TASK DESCRIPTION: An exact copy of all records is expected, minus the images.

[Saved entries]

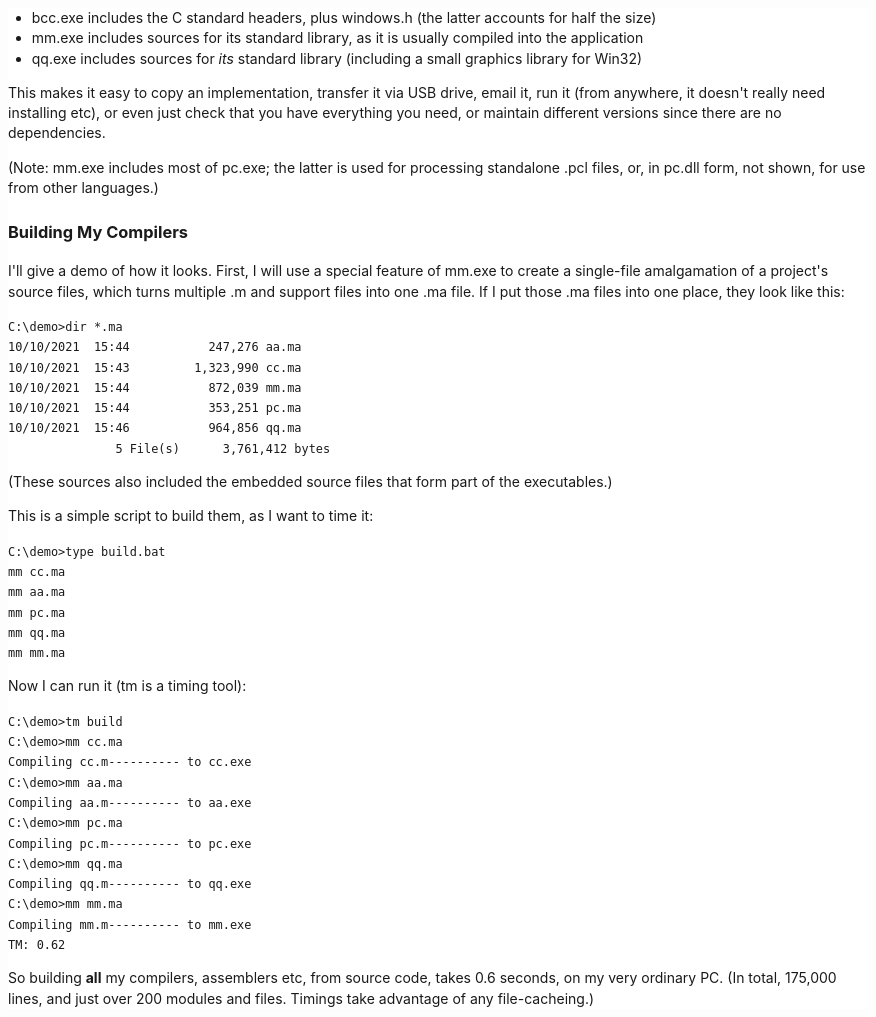 * bcc.exe includes the C standard headers, plus windows.h (the latter accounts for half the size)
* mm.exe includes sources for its standard library, as it is usually compiled into the application
* qq.exe includes sources for *its* standard library (including a small graphics library for Win32)

This makes it easy to copy an implementation, transfer it via USB drive, email it, run it (from anywhere, it doesn't really need installing etc), or even just check that you have everything you need, or maintain different versions since there are no dependencies.

(Note: mm.exe includes most of pc.exe; the latter is used for processing standalone .pcl files, or, in pc.dll form, not shown, for use from other languages.)

### Building My Compilers

I'll give a demo of how it looks. First, I will use a special feature of mm.exe to create a single-file amalgamation of a project's source files, which turns multiple .m and support files into one .ma file. If I put those .ma files into one place, they look like this:
```
C:\demo>dir *.ma 
10/10/2021  15:44           247,276 aa.ma
10/10/2021  15:43         1,323,990 cc.ma
10/10/2021  15:44           872,039 mm.ma
10/10/2021  15:44           353,251 pc.ma
10/10/2021  15:46           964,856 qq.ma
               5 File(s)      3,761,412 bytes
```
(These sources also included the embedded source files that form part of the executables.)

This is a simple script to build them, as I want to time it:
```
C:\demo>type build.bat
mm cc.ma
mm aa.ma
mm pc.ma
mm qq.ma
mm mm.ma
```
Now I can run it (tm is a timing tool):
```
C:\demo>tm build
C:\demo>mm cc.ma
Compiling cc.m---------- to cc.exe
C:\demo>mm aa.ma
Compiling aa.m---------- to aa.exe
C:\demo>mm pc.ma
Compiling pc.m---------- to pc.exe
C:\demo>mm qq.ma
Compiling qq.m---------- to qq.exe
C:\demo>mm mm.ma
Compiling mm.m---------- to mm.exe
TM: 0.62
```
So building **all** my compilers, assemblers etc, from source code, takes 0.6 seconds, on my very ordinary PC. (In total, 175,000 lines, and just over 200 modules and files. Timings take advantage of any file-cacheing.)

RESULT OF THE TASK:
 * bcc.exe includes the C standard headers, plus windows.h (the latter accounts for half the size)
* mm.exe includes sources for its standard library, as it is usually compiled into the application
* qq.exe includes sources for *its* standard library (including a small graphics library for Win32)

This makes it easy to copy an implementation, transfer it via USB drive, email it, run it (from anywhere, it doesn't really need installing etc), or even just check that you have everything you need, or maintain different versions since there are no dependencies.

(Note: mm.exe includes most of pc.exe; the latter is used for processing standalone .pcl files, or, in pc.dll form, not shown, for use from other languages.)

### Building My Compilers

I'll give a demo of how it looks. First, I will use a special feature of mm.exe to create a single-file amalgamation of a project's source files, which turns multiple .m and support files into one .ma file. If I put those .ma files into one place, they look like this:
```
C:\demo>dir *.ma 
10/10/2021  15:44           247,276 aa.ma
10/10/2021  15:43         1,323,990 cc.ma
10/10/2021  15:44           872,039 mm.ma
10/10/2021  15:44           353,251 pc.ma
10/10/2021  15:46           964,856 qq.ma
               5 File(s)      3,761,412 bytes
```
(These sources also included the embedded source files that form part of the executables.)

This is a simple script to build them, as I want to time it:
```
C:\demo>type build.bat
mm cc.ma
mm aa.ma
mm pc.ma
mm qq.ma
mm mm.ma
```
Now I can run it (tm is a timing tool):
```
C:\demo>tm build
C:\demo>mm cc.ma
Compiling cc.m---------- to cc.exe
C:\demo>mm aa.ma
Compiling aa.m---------- to aa.exe
C:\demo>mm pc.ma
Compiling pc.m---------- to pc.exe
C:\demo>mm qq.ma
Compiling qq.m---------- to qq.exe
C:\demo>mm mm.ma
Compiling mm.m---------- to mm.exe
TM: 0.62
```
So building **all** my compilers, assemblers etc, from source code, takes 0.6 seconds, on my very ordinary PC. (In total, 175,000 lines, and just over 200 modules and files. Timings take advantage of any file-cacheing.)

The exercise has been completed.